BEGIN Available data

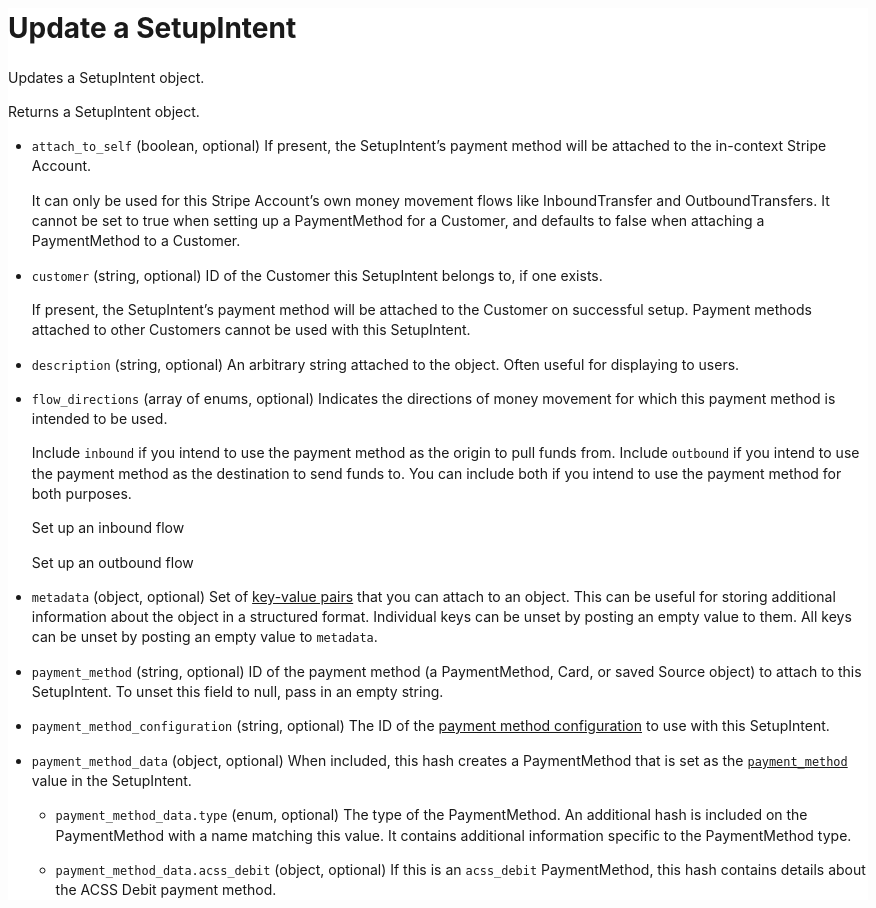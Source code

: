  # Update a SetupIntent

Updates a SetupIntent object.

Returns a SetupIntent object.

- `attach_to_self` (boolean, optional)
  If present, the SetupIntent’s payment method will be attached to the in-context Stripe Account.

  It can only be used for this Stripe Account’s own money movement flows like InboundTransfer and OutboundTransfers. It cannot be set to true when setting up a PaymentMethod for a Customer, and defaults to false when attaching a PaymentMethod to a Customer.

- `customer` (string, optional)
  ID of the Customer this SetupIntent belongs to, if one exists.

  If present, the SetupIntent’s payment method will be attached to the Customer on successful setup. Payment methods attached to other Customers cannot be used with this SetupIntent.

- `description` (string, optional)
  An arbitrary string attached to the object. Often useful for displaying to users.

- `flow_directions` (array of enums, optional)
  Indicates the directions of money movement for which this payment method is intended to be used.

  Include `inbound` if you intend to use the payment method as the origin to pull funds from. Include `outbound` if you intend to use the payment method as the destination to send funds to. You can include both if you intend to use the payment method for both purposes.

  Set up an inbound flow

  Set up an outbound flow

- `metadata` (object, optional)
  Set of [key-value pairs](https://docs.stripe.com/docs/api/metadata.md) that you can attach to an object. This can be useful for storing additional information about the object in a structured format. Individual keys can be unset by posting an empty value to them. All keys can be unset by posting an empty value to `metadata`.

- `payment_method` (string, optional)
  ID of the payment method (a PaymentMethod, Card, or saved Source object) to attach to this SetupIntent. To unset this field to null, pass in an empty string.

- `payment_method_configuration` (string, optional)
  The ID of the [payment method configuration](https://docs.stripe.com/docs/api/payment_method_configurations.md) to use with this SetupIntent.

- `payment_method_data` (object, optional)
  When included, this hash creates a PaymentMethod that is set as the [`payment_method`](https://docs.stripe.com/docs/api/setup_intents/object.md#setup_intent_object-payment_method)
  value in the SetupIntent.

  - `payment_method_data.type` (enum, optional)
    The type of the PaymentMethod. An additional hash is included on the PaymentMethod with a name matching this value. It contains additional information specific to the PaymentMethod type.

  - `payment_method_data.acss_debit` (object, optional)
    If this is an `acss_debit` PaymentMethod, this hash contains details about the ACSS Debit payment method.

END Available data

> **Work to complete**
From the opening line of the entries, copy each line exactly until the line with "in-context Stripe Account.", which is copied as well; leave out pictures.

> **Answer to the problem**
Source code

:  # Update a SetupIntent

Updates a SetupIntent object.

Returns a SetupIntent object.

- `attach_to_self` (boolean, optional)
  If present, the SetupIntent’s payment method will be attached to the in-context Stripe Account.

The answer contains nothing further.